§ **Supplied material**
++++

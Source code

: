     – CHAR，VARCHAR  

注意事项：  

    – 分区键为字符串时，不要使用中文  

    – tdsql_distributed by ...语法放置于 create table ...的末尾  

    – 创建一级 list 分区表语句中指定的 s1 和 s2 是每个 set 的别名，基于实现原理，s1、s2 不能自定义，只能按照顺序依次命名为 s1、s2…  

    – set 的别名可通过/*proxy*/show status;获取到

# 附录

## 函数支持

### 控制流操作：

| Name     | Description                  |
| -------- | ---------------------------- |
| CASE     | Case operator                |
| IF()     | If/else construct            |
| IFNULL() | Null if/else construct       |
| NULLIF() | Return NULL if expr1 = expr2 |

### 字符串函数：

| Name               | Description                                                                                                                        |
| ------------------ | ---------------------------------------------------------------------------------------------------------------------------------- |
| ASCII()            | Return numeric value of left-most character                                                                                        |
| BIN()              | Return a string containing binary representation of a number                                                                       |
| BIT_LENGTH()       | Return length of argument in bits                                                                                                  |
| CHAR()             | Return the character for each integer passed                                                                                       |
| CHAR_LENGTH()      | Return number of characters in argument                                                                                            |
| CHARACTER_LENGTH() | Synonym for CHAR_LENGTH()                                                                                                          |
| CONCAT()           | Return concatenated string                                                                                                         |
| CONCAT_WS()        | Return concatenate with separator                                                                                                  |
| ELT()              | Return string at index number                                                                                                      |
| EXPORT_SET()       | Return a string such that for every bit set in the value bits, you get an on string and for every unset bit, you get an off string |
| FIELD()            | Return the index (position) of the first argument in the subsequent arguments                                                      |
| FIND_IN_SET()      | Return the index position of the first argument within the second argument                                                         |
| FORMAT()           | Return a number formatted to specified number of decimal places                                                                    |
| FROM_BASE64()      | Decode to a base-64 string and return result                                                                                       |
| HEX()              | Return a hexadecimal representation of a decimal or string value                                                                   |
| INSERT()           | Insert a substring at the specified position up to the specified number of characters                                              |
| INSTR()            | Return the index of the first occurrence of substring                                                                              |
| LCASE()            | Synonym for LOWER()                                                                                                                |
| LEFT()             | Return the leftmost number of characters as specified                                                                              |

++++

§ **What you need to do**
Find every line above that contains the word "Description", and return each one.

§ **Response to this task**
| Name     | Description                  |
| Name               | Description                                                                                                                        |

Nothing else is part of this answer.